Julian Lindley-French’s blog is always worth reading.
Regarding Europe’s position between the US and Asia, he had this to say recently:
“Within a decade all strategic relationships will have been transformed by the rise of Asia. Be it NATO membership and and its now plethora of partnerships they must all be seen in that context, i.e. part of a world-wide web of security partnerships.
Why? Because NATO’s true utility can only be defined once its place in American grand strategy has been established and that is a-changing. Especially so as the more the Europeans cut defence the more reliant they are on the US. Unfortunately, implicit in the ‘pivot’, the ‘rebalancing’, the ‘global Yank’ (shiver) or whatever one wants to call Washington’s potential zweifrontenskreig, a new strategic contract beckons between NATO and its erstwhile member America. That contract is essentially simple; NATO must take care of security for both members and partners in and around Europe to ease pressure on the US elsewhere.

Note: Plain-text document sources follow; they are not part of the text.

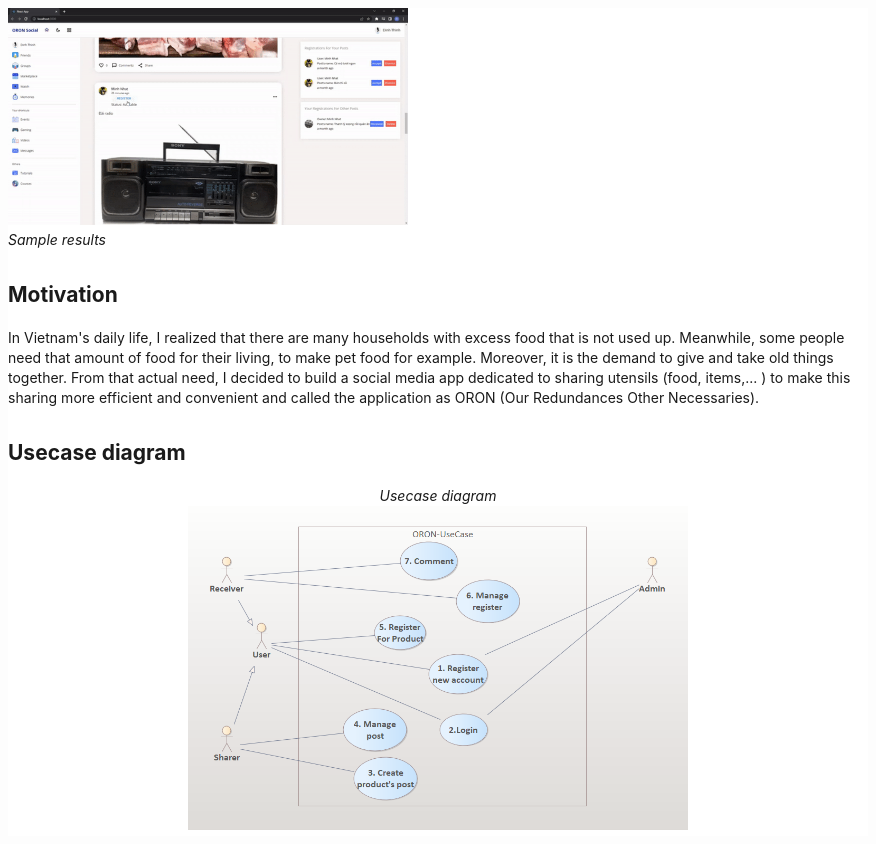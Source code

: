   <img src="demo/registerpost.gif" width="400"><br/>
  <i>Sample results</i>
</p>

## Motivation

 In Vietnam's daily life, I realized that there are many households with excess food that is not used up. Meanwhile, some people need that amount of food for their living, to make pet food for example. Moreover, it is the demand to give and take old things together. From that actual need, I decided to build a social media app dedicated to sharing utensils (food, items,... ) to make this sharing more efficient and convenient and called the application as ORON (Our Redundances Other Necessaries).


## Usecase diagram 

<p align="center">
  <i>Usecase diagram</i><br/>
  <img src="demo/oronusecase.png" width="500"><br/>
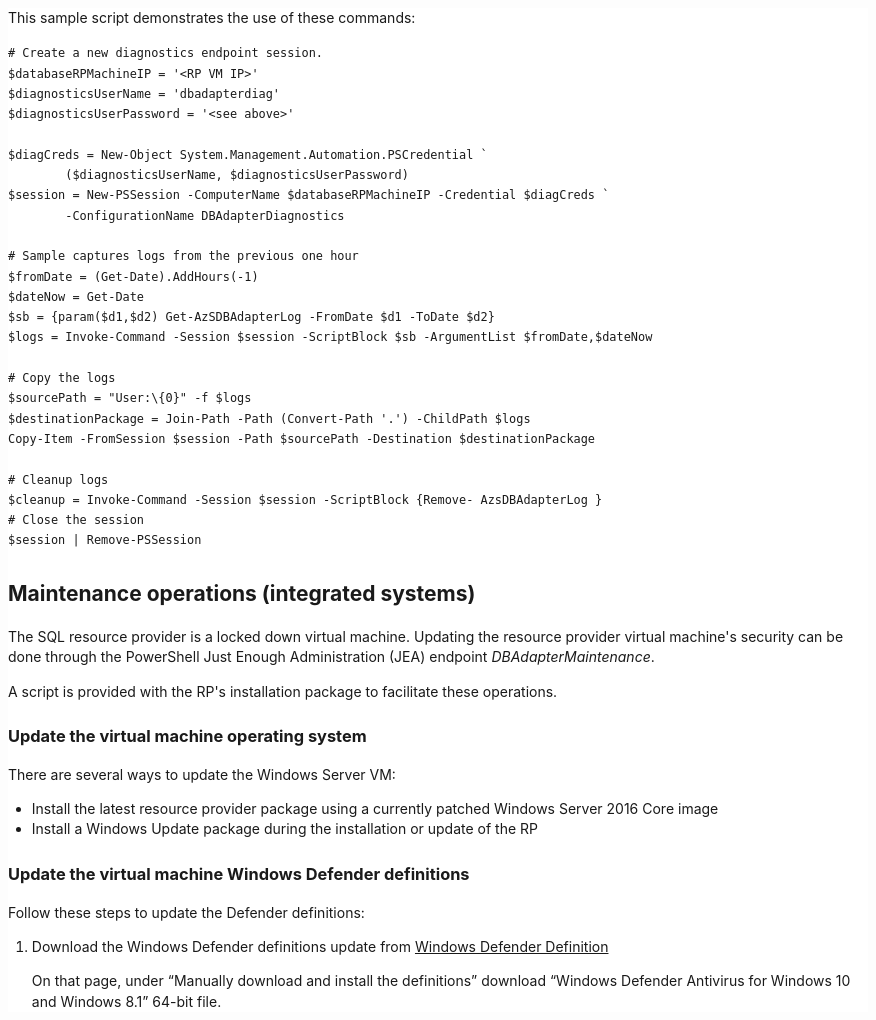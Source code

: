 This sample script demonstrates the use of these commands:

```
# Create a new diagnostics endpoint session.
$databaseRPMachineIP = '<RP VM IP>'
$diagnosticsUserName = 'dbadapterdiag'
$diagnosticsUserPassword = '<see above>'

$diagCreds = New-Object System.Management.Automation.PSCredential `
        ($diagnosticsUserName, $diagnosticsUserPassword)
$session = New-PSSession -ComputerName $databaseRPMachineIP -Credential $diagCreds `
        -ConfigurationName DBAdapterDiagnostics

# Sample captures logs from the previous one hour
$fromDate = (Get-Date).AddHours(-1)
$dateNow = Get-Date
$sb = {param($d1,$d2) Get-AzSDBAdapterLog -FromDate $d1 -ToDate $d2}
$logs = Invoke-Command -Session $session -ScriptBlock $sb -ArgumentList $fromDate,$dateNow

# Copy the logs
$sourcePath = "User:\{0}" -f $logs
$destinationPackage = Join-Path -Path (Convert-Path '.') -ChildPath $logs
Copy-Item -FromSession $session -Path $sourcePath -Destination $destinationPackage

# Cleanup logs
$cleanup = Invoke-Command -Session $session -ScriptBlock {Remove- AzsDBAdapterLog }
# Close the session
$session | Remove-PSSession
```

## Maintenance operations (integrated systems)
The SQL resource provider is a locked down virtual machine. Updating the resource provider virtual machine's security can be done through the PowerShell Just Enough Administration (JEA) endpoint _DBAdapterMaintenance_.

A script is provided with the RP's installation package to facilitate these operations.

### Update the virtual machine operating system
There are several ways to update the Windows Server VM:
- Install the latest resource provider package using a currently patched Windows Server 2016 Core image
- Install a Windows Update package during the installation or update of the RP


### Update the virtual machine Windows Defender definitions

Follow these steps to update the Defender definitions:

1. Download the Windows Defender definitions update from [Windows Defender Definition](https://www.microsoft.com/en-us/wdsi/definitions)

    On that page, under “Manually download and install the definitions” download “Windows Defender Antivirus for Windows 10 and Windows 8.1” 64-bit file.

If not the American security guarantee will over time fade.”
An earlier entry on the China seas disputes is also well worth a read. JLF suggests that:
“[the]East China Sea dispute could in time be seen as the true beginning of a contest that will come to define the twenty-first century as much as the coming war between Iran and Israel; the struggle for power dominance in East Asia.”
I thought the two extracts make an interesting juxtaposition.